◆ Task requirements:
In this exercise, return only the lines that run from the line with "Freepik - Flaticon</a>" to the end of the entries below, both included. Pictures are not copied.

--------------------------------------------------

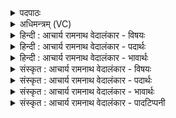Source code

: <details><summary>पदपाठः</summary>

अ꣡ग्नि꣢म्। वः꣣। देव꣢म्। अ꣣ग्नि꣡भिः꣢। स꣣जो꣡षाः꣢। स꣣। जो꣣षाः꣢꣯। य꣡जि꣢꣯ष्ठम्। दू꣣त꣢म्। अ꣣ध्वरे꣢। कृ꣣णुध्वम्। यः꣢। म꣡र्त्ये꣢꣯षु। नि꣡ध्रु꣢꣯विः। नि। ध्रु꣣विः। ऋता꣡वा꣢। त꣡पु꣢꣯र्मूर्धा। त꣡पुः꣢꣯। मू꣣र्धा। घृ꣡तान्नः꣢। घृ꣣त꣢। अ꣣न्नः। पावकः। १२१९।
</details>

<details><summary>अधिमन्त्रम् (VC)</summary>

- अग्निः
- वसिष्ठो मैत्रावरुणिः
- त्रिष्टुप्
- धैवतः
</details>

<details><summary>हिन्दी : आचार्य रामनाथ वेदालंकार - विषयः</summary>

प्रारम्भ में पुरोहित के गुणों का वर्णन करते हैं।
</details>

<details><summary>हिन्दी : आचार्य रामनाथ वेदालंकार - पदार्थः</summary>

पदार्थान्वयभाषाः -  हे मनुष्यो ! जो (अग्निभिः सजोषाः) गार्हपत्य,आहवनीय आदि अग्नियों से प्रीति रखनेवाला अर्थात् उनका ज्ञानी हो,उस (यजिष्ठम्) यज्ञ के अतिशय साधक, (अग्निम्) अग्रगण्य (देवम्) विद्वान् को (वः) तुम लोग (अध्वरे) यज्ञ में (दूतम्) दूत के समान माध्यम अर्थात् पुरोहित (कृणुध्वम्) बनाओ, (यः) जो विद्वान् (मर्त्येषु) मनुष्यों में (निध्रुविः) अत्यन्त स्थिर मतिवाला, (ऋतावा) सत्यनिष्ठ, (तपुर्मूर्धा) परिपक्व मस्तिष्कवाला (घृतान्नः) घी-दूध आदि सात्त्विक पौष्टिक पदार्थ खानेवाला और (पावकः) पवित्रकर्ता हो ॥१॥
</details>

<details><summary>हिन्दी : आचार्य रामनाथ वेदालंकार - भावार्थः</summary>

भावार्थभाषाः -  सुयोग्य ही किसी मनुष्य को अध्यात्म यज्ञ तथा बाह्य यज्ञ में पुरोहित रूप से वरना चाहिए ॥१॥
</details>

<details><summary>संस्कृत : आचार्य रामनाथ वेदालंकार - विषयः</summary>

तत्रादौ पुरोहितगुणानाह।
</details>

<details><summary>संस्कृत : आचार्य रामनाथ वेदालंकार - पदार्थः</summary>

पदार्थान्वयभाषाः -  हे मनुष्याः ! यः (अग्निभिः सजोषाः) गार्हपत्याहवनीयादिभिः अग्निभिः सप्रीतिः अस्ति,तज्ज्ञानवानस्तीति भावः,तम् (यजिष्ठम्) यज्ञस्य साधकतमम्, (अग्निम्) अग्रगण्यम् (देवम्) विद्वांसम् (वः) यूयम् (अध्वरे) यज्ञे (दूतम्) दूतवन्माध्यमम्,पुरोहितमिति भावः, (कृणुध्वम्) कुरुत, (यः) विद्वान् (मर्त्येषु) मनुष्येषु (निध्रुविः) निरतिशयस्थिरमतिः, (ऋतावा) सत्यनिष्ठः।[ऋतं सत्यम्,ततो मत्वर्थे ‘छन्दसीवनिपौ च वक्तव्यौ’ अ० ५।२।१०९ इति वनिप्। ऋतस्यान्तदीर्घश्छान्दसः।] (तपुर्मूर्धा२) परिपक्वमस्तिष्कः, (घृतान्नः) घृतदुग्धादिसात्त्विकपौष्टिकपदार्थ-भोक्ता, (पावकः) पवित्रतासम्पादकश्च विद्यते ॥१॥३
</details>

<details><summary>संस्कृत : आचार्य रामनाथ वेदालंकार - भावार्थः</summary>

भावार्थभाषाः -  सुयोग्य एव कश्चिज्जनोऽध्यात्मयज्ञे बाह्ययज्ञे च पुरोहितत्वेन वरणीयः ॥१॥
</details>

<details><summary>संस्कृत : आचार्य रामनाथ वेदालंकार - पादटिप्पनी</summary>

टिप्पणी:   १. ऋ० ७।३।१। २. तपुर्मूर्धा तापकं तेजः—इति सा०। तपुः तापनशीलः, मूर्धा प्रधानभूतः—इति वि०। तदुभयं पदकारविरुद्धम्, पदपाठे ‘तपुर्मूर्धा’ इत्यस्य समस्तपदत्वेन स्वीकृतत्वात्। ३. ऋग्भाष्ये दयानन्दर्षिर्मन्त्रमिमं विद्युत्पक्षे व्याख्यातवान्।
</details>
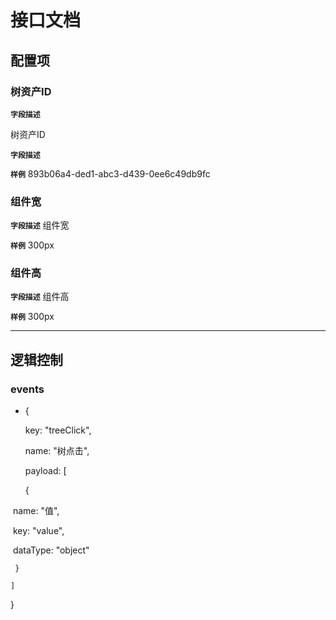 <!-- 以下为接口文档样例，请根据实际组件配置项及逻辑控制输出接口文档，文档提供两份，md源文件与依据md所生成的pdf文件，pdf主要对外供配置查阅使用 ，md主要用于保存原始文件，用于后续需求添加修改可以生成新的pdf文档，正式项目开发中请删除注释-->

# 接口文档
<!-- 给配置人员使用的配置项字段介绍及样例，没有请删除此项 -->
## 配置项
### 树资产ID
**`字段描述`**

树资产ID

**`字段描述`**

**`样例`**
893b06a4-ded1-abc3-d439-0ee6c49db9fc

### 组件宽
**`字段描述`**
组件宽

**`样例`**
300px

### 组件高

**`字段描述`**
组件高

**`样例`**
300px

---
<!-- 逻辑控制文档样例，没有请删除此项 -->
## 逻辑控制
### events
+  {

    key: "treeClick",

    name: "树点击",

    payload: [

     {

  ​    name: "值",

  ​    key: "value",

  ​    dataType: "object"

     }

    ]

   }
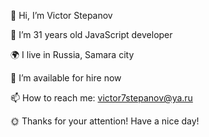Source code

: 👋 Hi, I’m Victor Stepanov

🌅 I’m 31 years old JavaScript developer

🌍 I live in Russia, Samara city

💼 I’m available for hire now

📫 How to reach me: victor7stepanov@ya.ru

🌞 Thanks for your attention! Have a nice day!

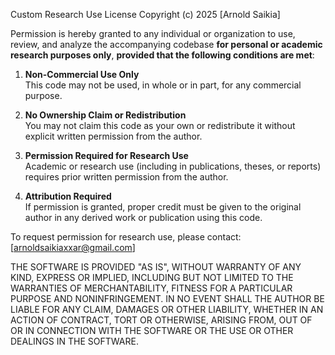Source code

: Custom Research Use License
Copyright (c) 2025 [Arnold Saikia]

Permission is hereby granted to any individual or organization to use, review, and analyze the accompanying codebase **for personal or academic research purposes only**, **provided that the following conditions are met**:

1. **Non-Commercial Use Only**  
   This code may not be used, in whole or in part, for any commercial purpose.

2. **No Ownership Claim or Redistribution**  
   You may not claim this code as your own or redistribute it without explicit written permission from the author.

3. **Permission Required for Research Use**  
   Academic or research use (including in publications, theses, or reports) requires prior written permission from the author.

4. **Attribution Required**  
   If permission is granted, proper credit must be given to the original author in any derived work or publication using this code.

To request permission for research use, please contact: [arnoldsaikiaxxar@gmail.com]

THE SOFTWARE IS PROVIDED "AS IS", WITHOUT WARRANTY OF ANY KIND, EXPRESS OR IMPLIED, INCLUDING BUT NOT LIMITED TO THE WARRANTIES OF MERCHANTABILITY, FITNESS FOR A PARTICULAR PURPOSE AND NONINFRINGEMENT. IN NO EVENT SHALL THE AUTHOR BE LIABLE FOR ANY CLAIM, DAMAGES OR OTHER LIABILITY, WHETHER IN AN ACTION OF CONTRACT, TORT OR OTHERWISE, ARISING FROM, OUT OF OR IN CONNECTION WITH THE SOFTWARE OR THE USE OR OTHER DEALINGS IN THE SOFTWARE.
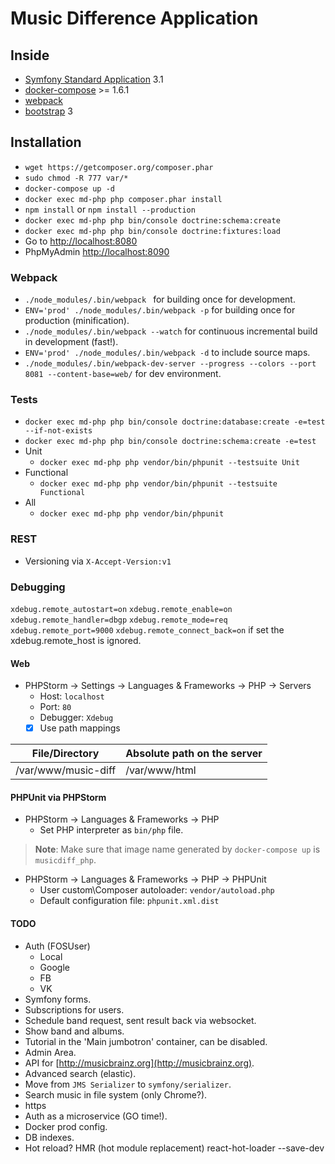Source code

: Music Difference Application
============================

## Inside
* [Symfony Standard Application](https://github.com/symfony/symfony-standard/) 3.1
* [docker-compose](https://docs.docker.com/compose/) >= 1.6.1
* [webpack](http://webpack.github.io/)
* [bootstrap](http://getbootstrap.com/) 3

## Installation
* `wget https://getcomposer.org/composer.phar`
* `sudo chmod -R 777 var/*`
* `docker-compose up -d`
* `docker exec md-php php composer.phar install`
* `npm install` or `npm install --production`
* `docker exec md-php php bin/console doctrine:schema:create`
* `docker exec md-php php bin/console doctrine:fixtures:load`
* Go to [http://localhost:8080](http://localhost:8080)
* PhpMyAdmin [http://localhost:8090](http://localhost:8090)

### Webpack
* `./node_modules/.bin/webpack ` for building once for development.
* `ENV='prod' ./node_modules/.bin/webpack -p` for building once for production (minification).
* `./node_modules/.bin/webpack --watch` for continuous incremental build in development (fast!).
* `ENV='prod' ./node_modules/.bin/webpack -d` to include source maps.
* `./node_modules/.bin/webpack-dev-server --progress --colors --port 8081 --content-base=web/` for dev environment.

### Tests
* `docker exec md-php php bin/console doctrine:database:create -e=test --if-not-exists`
* `docker exec md-php php bin/console doctrine:schema:create -e=test`
* Unit
  * `docker exec md-php php vendor/bin/phpunit --testsuite Unit`
* Functional
  * `docker exec md-php php vendor/bin/phpunit --testsuite Functional`
* All
  * `docker exec md-php php vendor/bin/phpunit`

### REST
* Versioning via `X-Accept-Version:v1`

### Debugging
`xdebug.remote_autostart=on`
`xdebug.remote_enable=on`
`xdebug.remote_handler=dbgp`
`xdebug.remote_mode=req`
`xdebug.remote_port=9000`
`xdebug.remote_connect_back=on` if set the xdebug.remote_host is ignored.
#### Web
* PHPStorm -> Settings -> Languages & Frameworks -> PHP -> Servers
  * Host: `localhost`
  * Port: `80`
  * Debugger: `Xdebug`
  * [x] Use path mappings

File/Directory | Absolute path on the server
-------------- | ---------------------------
/var/www/music-diff | /var/www/html

#### PHPUnit via PHPStorm
* PHPStorm -> Languages & Frameworks -> PHP 
  * Set PHP interpreter as `bin/php` file.
  
> **Note**: Make sure that image name generated by `docker-compose up` is `musicdiff_php`.

* PHPStorm -> Languages & Frameworks -> PHP -> PHPUnit
  * User custom\Composer autoloader: `vendor/autoload.php` 
  * Default configuration file: `phpunit.xml.dist`

#### TODO
* Auth (FOSUser)
  * Local
  * Google
  * FB
  * VK
* Symfony forms.
* Subscriptions for users.
* Schedule band request, sent result back via websocket.
* Show band and albums.
* Tutorial in the 'Main jumbotron' container, can be disabled.
* Admin Area.
* API for [http://musicbrainz.org](http://musicbrainz.org).
* Advanced search (elastic).
* Move from `JMS Serializer` to `symfony/serializer`.
* Search music in file system (only Chrome?).
* https
* Auth as a microservice (GO time!).
* Docker prod config.
* DB indexes.
* Hot reload? HMR (hot module replacement) react-hot-loader --save-dev
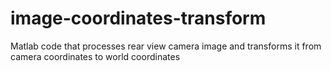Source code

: # image-coordinates-transform
Matlab code that processes rear view camera image and transforms it from camera coordinates to world coordinates
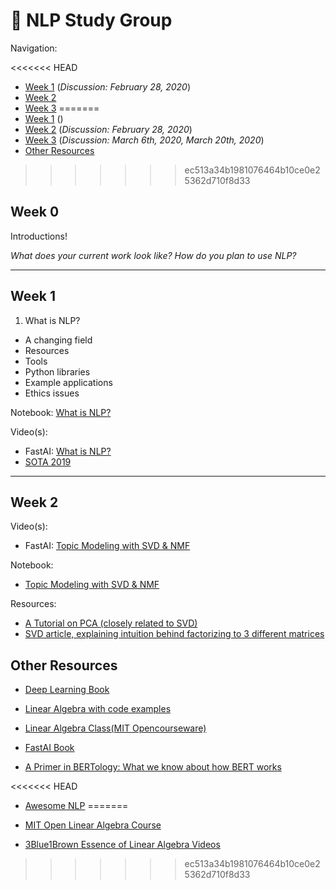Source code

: # 📓 NLP Study Group 

Navigation:

<<<<<<< HEAD
- [Week 1](#Week_1) (_Discussion: February 28, 2020_)
- [Week 2](#Week_2)
- [Week 3](#Week_3)
=======
- [Week 1](##Week_0) ()
- [Week 2](##Week_1) (_Discussion: February 28, 2020_)
- [Week 3](##Week_2) (_Discussion: March 6th, 2020, March 20th, 2020_)
- [Other Resources](##Other_Resources)
>>>>>>> ec513a34b1981076464b10ce0e25362d710f8d33

## **Week 0**

Introductions! 

_What does your current work look like? How do you plan to use NLP?_

--------
## **Week 1** 

1. What is NLP?

- A changing field
- Resources
- Tools
- Python libraries
- Example applications
- Ethics issues

Notebook: [What is NLP?](https://github.com/fastai/course-nlp/blob/master/1-what-is-nlp.ipynb)

Video(s):
- FastAI: [What is NLP?](https://www.youtube.com/watch?v=cce8ntxP_XI&list=PLtmWHNX-gukKocXQOkQjuVxglSDYWsSh9&index=2&t=0s)
- [SOTA 2019](https://www.youtube.com/watch?v=YxMW0w7ojek&feature=emb_logo) 


--------
## **Week 2** 

Video(s):
- FastAI: [Topic Modeling with SVD & NMF](https://www.youtube.com/watch?v=tG3pUwmGjsc&list=PLtmWHNX-gukKocXQOkQjuVxglSDYWsSh9&index=2)

Notebook: 
- [Topic Modeling with SVD & NMF](https://github.com/fastai/course-nlp/blob/master/2-svd-nmf-topic-modeling.ipynb)

Resources:
- [A Tutorial on PCA (closely related to SVD)](https://arxiv.org/pdf/1404.1100.pdf)
- [SVD article, explaining intuition behind factorizing to 3 different matrices](https://towardsdatascience.com/svd-8c2f72e264f)

## **Other Resources**

- [Deep Learning Book](https://www.deeplearningbook.org/)

- [Linear Algebra with code examples](https://hadrienj.github.io/tags/#linear-algebra)

- [Linear Algebra Class(MIT Opencourseware)](https://ocw.mit.edu/courses/mathematics/18-06-linear-algebra-spring-2010/video-lectures/)

- [FastAI Book](https://github.com/fastai/fastbook)

- [A Primer in BERTology: What we know about how BERT works](https://arxiv.org/abs/2002.12327)

<<<<<<< HEAD
- [Awesome NLP](https://github.com/keon/awesome-nlp)
=======
- [MIT Open Linear Algebra Course](https://ocw.mit.edu/courses/mathematics/18-06-linear-algebra-spring-2010/video-lectures/)
  
- [3Blue1Brown Essence of Linear Algebra Videos](https://www.youtube.com/playlist?list=PLZHQObOWTQDPD3MizzM2xVFitgF8hE_ab)
>>>>>>> ec513a34b1981076464b10ce0e25362d710f8d33
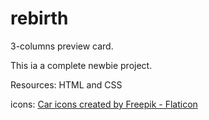 # rebirth
3-columns preview card.

This ia a complete newbie project.

Resources: HTML and CSS

icons: <a href="https://www.flaticon.com/free-icons/car" title="car icons">Car icons created by Freepik - Flaticon</a>

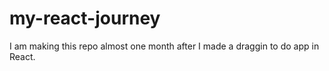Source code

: # my-react-journey
I am making this repo almost one month after I made a draggin to do app in React.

--------------------------------------------------

◆ Output for this task:
icons: <a href="https://www.flaticon.com/free-icons/car" title="car icons">Car icons created by Freepik - Flaticon</a>

Source code

: # my-react-journey
I am making this repo almost one month after I made a draggin to do app in React.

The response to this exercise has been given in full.